CCBIO seminar: Lutz P. Müller
Growth promotion of colorectal cancer by mesenchymal stromal cells – when and how?
Lutz P. Müller
Department of Internal Medicine IV – Hematology and Oncology, Martin Luther University Halle-Wittenberg, Halle, Germany
Colorectal carcinoma (CRC) constitutes a common malignancy with limited therapeutic options in metastasized stages. Tumor–stroma interactions play an essential role in the biology of CRC. Given their ubiquitous presence as perivascular cells, as well as their resistance to genotoxic damage, multipotent mesenchymal stromal cells (MSC) may represent a pivotal part of the stroma in primary as well as metastasizing CRC. MSC can differentiate to carcinoma-associated fibroblasts (CAF). However, the relevance of this differentiation for the interaction of MSC and CRC cells, as well as the mechanisms controlling it, are not understood. In addition, the impact of the stroma and particularly of MSC or MSC-derived CAF on the CRC growth may depend on variable mutational background of the tumor cells.

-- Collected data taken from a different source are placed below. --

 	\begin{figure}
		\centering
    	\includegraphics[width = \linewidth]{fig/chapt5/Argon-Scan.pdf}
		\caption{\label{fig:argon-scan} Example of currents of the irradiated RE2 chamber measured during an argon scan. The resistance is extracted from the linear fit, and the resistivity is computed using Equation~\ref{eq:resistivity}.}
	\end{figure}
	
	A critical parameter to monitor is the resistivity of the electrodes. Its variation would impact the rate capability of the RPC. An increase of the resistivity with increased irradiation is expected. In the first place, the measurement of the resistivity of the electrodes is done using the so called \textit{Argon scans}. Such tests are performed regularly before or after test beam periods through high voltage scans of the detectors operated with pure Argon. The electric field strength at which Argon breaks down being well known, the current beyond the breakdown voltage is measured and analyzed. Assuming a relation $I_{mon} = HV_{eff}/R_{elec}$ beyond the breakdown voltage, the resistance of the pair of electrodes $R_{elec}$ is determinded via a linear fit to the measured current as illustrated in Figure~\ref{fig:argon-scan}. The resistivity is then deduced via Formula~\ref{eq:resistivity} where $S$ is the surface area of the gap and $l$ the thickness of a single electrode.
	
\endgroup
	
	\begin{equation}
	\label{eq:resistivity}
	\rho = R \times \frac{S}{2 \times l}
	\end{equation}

In our mixed xenograft studies we observed that MSC promote the xenograft growth of CRC cell lines with differential mutational status. This growth support was largely independent of the immunomodulatory capacity of MSC. In comparison to normal colon fibroblasts, MSC specifically supported the growth of an α-catenin-deficient CRC cell line. For all other CRC cell lines, MSC and fibroblasts showed nearly similar support of xenograft growth. In vivo-imaging suggested an effect of MSC on early tumor seeding and growth. Using an in vitro 3D-model to simulate tumor architecture at an early stage, we showed that MSC specifically supported spheroid formation in CRC cells with a dysfunctional E-cadherin system.
Further experiments including lentiviral knock-down revealed that the MSC-facilitated spheroid formation depends on the expression of β1-integrin in CRC cells. However, only in the α-catenin-deficient CRC cell line was this β1-integrin-dependent interaction indispensable for MSC-mediated growth promotion in vivo. Growth of all other CRC cells was supported by MSC despite the lack of β1-integrin expression in the CRC cells.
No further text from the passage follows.